From the first entry to the last, transcribe everything exactly.

*Data to process*.
^^^^^^^^

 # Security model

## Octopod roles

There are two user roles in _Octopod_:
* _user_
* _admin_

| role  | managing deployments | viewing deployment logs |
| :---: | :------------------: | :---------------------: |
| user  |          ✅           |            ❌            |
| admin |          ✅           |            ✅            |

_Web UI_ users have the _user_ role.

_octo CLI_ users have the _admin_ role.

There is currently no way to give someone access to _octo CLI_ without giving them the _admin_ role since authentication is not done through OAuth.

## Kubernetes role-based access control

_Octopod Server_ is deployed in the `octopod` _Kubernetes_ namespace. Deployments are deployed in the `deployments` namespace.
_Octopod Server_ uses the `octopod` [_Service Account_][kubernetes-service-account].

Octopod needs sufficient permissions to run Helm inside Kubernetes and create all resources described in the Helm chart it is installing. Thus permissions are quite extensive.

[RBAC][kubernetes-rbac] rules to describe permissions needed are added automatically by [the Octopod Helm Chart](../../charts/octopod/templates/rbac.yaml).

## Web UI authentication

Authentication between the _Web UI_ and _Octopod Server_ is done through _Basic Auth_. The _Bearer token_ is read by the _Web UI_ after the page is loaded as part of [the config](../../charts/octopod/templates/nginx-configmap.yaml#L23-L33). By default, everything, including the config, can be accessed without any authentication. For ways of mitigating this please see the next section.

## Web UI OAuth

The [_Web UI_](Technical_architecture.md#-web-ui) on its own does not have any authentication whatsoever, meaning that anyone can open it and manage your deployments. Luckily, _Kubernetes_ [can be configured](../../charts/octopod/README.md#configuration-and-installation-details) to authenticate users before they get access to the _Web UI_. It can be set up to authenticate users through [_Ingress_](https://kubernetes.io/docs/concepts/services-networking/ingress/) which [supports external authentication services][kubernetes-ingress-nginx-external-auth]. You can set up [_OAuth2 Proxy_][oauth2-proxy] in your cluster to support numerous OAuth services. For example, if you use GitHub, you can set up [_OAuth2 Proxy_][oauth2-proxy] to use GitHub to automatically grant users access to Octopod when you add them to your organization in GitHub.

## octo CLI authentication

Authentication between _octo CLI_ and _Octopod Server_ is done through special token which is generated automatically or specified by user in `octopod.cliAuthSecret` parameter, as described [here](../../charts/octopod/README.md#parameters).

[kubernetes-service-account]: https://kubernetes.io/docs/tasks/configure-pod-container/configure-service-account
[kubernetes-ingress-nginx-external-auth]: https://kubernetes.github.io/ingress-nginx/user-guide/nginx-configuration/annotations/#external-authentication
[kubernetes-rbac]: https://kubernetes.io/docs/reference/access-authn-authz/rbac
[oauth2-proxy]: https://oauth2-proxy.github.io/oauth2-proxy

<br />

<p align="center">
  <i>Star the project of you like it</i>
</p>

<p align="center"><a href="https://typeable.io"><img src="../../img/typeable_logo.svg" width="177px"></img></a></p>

^^^^^^^^

*Output for this task*.
 # Security model

## Octopod roles

There are two user roles in _Octopod_:
* _user_
* _admin_

| role  | managing deployments | viewing deployment logs |
| :---: | :------------------: | :---------------------: |
| user  |          ✅           |            ❌            |
| admin |          ✅           |            ✅            |

_Web UI_ users have the _user_ role.

_octo CLI_ users have the _admin_ role.

There is currently no way to give someone access to _octo CLI_ without giving them the _admin_ role since authentication is not done through OAuth.

## Kubernetes role-based access control

_Octopod Server_ is deployed in the `octopod` _Kubernetes_ namespace. Deployments are deployed in the `deployments` namespace.
_Octopod Server_ uses the `octopod` [_Service Account_][kubernetes-service-account].

Octopod needs sufficient permissions to run Helm inside Kubernetes and create all resources described in the Helm chart it is installing. Thus permissions are quite extensive.

[RBAC][kubernetes-rbac] rules to describe permissions needed are added automatically by [the Octopod Helm Chart](../../charts/octopod/templates/rbac.yaml).

## Web UI authentication

Authentication between the _Web UI_ and _Octopod Server_ is done through _Basic Auth_. The _Bearer token_ is read by the _Web UI_ after the page is loaded as part of [the config](../../charts/octopod/templates/nginx-configmap.yaml#L23-L33). By default, everything, including the config, can be accessed without any authentication. For ways of mitigating this please see the next section.

## Web UI OAuth

The [_Web UI_](Technical_architecture.md#-web-ui) on its own does not have any authentication whatsoever, meaning that anyone can open it and manage your deployments. Luckily, _Kubernetes_ [can be configured](../../charts/octopod/README.md#configuration-and-installation-details) to authenticate users before they get access to the _Web UI_. It can be set up to authenticate users through [_Ingress_](https://kubernetes.io/docs/concepts/services-networking/ingress/) which [supports external authentication services][kubernetes-ingress-nginx-external-auth]. You can set up [_OAuth2 Proxy_][oauth2-proxy] in your cluster to support numerous OAuth services. For example, if you use GitHub, you can set up [_OAuth2 Proxy_][oauth2-proxy] to use GitHub to automatically grant users access to Octopod when you add them to your organization in GitHub.

## octo CLI authentication

Authentication between _octo CLI_ and _Octopod Server_ is done through special token which is generated automatically or specified by user in `octopod.cliAuthSecret` parameter, as described [here](../../charts/octopod/README.md#parameters).

[kubernetes-service-account]: https://kubernetes.io/docs/tasks/configure-pod-container/configure-service-account
[kubernetes-ingress-nginx-external-auth]: https://kubernetes.github.io/ingress-nginx/user-guide/nginx-configuration/annotations/#external-authentication
[kubernetes-rbac]: https://kubernetes.io/docs/reference/access-authn-authz/rbac
[oauth2-proxy]: https://oauth2-proxy.github.io/oauth2-proxy

<br />

<p align="center">
  <i>Star the project of you like it</i>
</p>

<p align="center"><a href="https://typeable.io"><img src="../../img/typeable_logo.svg" width="177px"></img></a></p>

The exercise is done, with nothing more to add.